### EXERCISE DIRECTIONS
Go from the first line below to the one with "To conclude, the" and print each line exactly.

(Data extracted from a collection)
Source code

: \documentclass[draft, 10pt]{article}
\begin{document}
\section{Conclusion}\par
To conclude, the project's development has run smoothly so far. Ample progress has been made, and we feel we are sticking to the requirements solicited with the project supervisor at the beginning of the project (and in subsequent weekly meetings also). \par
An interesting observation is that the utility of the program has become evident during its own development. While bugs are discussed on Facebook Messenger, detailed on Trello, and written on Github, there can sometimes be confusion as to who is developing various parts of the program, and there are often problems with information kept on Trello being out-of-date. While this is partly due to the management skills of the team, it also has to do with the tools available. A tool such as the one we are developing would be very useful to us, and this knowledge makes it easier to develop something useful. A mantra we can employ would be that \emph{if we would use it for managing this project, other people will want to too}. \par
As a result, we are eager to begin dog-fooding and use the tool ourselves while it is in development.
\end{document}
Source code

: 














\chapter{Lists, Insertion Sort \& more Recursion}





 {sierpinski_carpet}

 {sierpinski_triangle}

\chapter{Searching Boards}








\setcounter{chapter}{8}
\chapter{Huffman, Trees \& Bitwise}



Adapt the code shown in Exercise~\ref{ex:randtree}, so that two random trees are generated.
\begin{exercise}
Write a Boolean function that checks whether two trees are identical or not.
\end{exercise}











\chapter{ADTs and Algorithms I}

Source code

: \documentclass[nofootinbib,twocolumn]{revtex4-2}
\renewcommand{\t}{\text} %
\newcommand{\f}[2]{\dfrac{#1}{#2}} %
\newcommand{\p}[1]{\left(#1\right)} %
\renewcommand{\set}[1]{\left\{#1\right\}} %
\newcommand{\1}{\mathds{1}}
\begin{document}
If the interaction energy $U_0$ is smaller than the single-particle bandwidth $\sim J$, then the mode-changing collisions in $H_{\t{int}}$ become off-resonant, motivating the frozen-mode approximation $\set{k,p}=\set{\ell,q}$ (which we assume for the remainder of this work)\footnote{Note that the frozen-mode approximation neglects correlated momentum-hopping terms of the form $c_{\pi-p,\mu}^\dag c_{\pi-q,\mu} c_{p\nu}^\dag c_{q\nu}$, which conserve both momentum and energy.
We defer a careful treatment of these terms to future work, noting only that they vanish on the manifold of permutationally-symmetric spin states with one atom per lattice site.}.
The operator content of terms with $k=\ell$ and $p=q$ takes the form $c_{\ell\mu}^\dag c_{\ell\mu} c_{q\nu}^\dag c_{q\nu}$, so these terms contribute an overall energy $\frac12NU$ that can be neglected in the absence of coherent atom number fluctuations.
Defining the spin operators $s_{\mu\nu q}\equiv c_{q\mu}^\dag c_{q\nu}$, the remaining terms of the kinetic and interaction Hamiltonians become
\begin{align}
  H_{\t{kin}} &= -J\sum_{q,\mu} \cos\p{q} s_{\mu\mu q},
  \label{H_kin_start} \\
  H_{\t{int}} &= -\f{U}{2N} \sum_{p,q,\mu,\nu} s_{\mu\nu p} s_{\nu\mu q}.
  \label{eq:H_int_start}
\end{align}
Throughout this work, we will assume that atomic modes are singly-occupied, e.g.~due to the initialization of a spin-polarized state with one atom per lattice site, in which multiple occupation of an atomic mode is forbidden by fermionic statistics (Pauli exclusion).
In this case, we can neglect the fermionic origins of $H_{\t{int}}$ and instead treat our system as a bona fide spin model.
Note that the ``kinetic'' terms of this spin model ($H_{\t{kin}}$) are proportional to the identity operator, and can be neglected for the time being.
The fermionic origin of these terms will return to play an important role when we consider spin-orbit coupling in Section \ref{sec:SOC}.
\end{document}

### RESULT
Source code

: \documentclass[draft, 10pt]{article}
\begin{document}
\section{Conclusion}\par
To conclude, the project's development has run smoothly so far. Ample progress has been made, and we feel we are sticking to the requirements solicited with the project supervisor at the beginning of the project (and in subsequent weekly meetings also). \par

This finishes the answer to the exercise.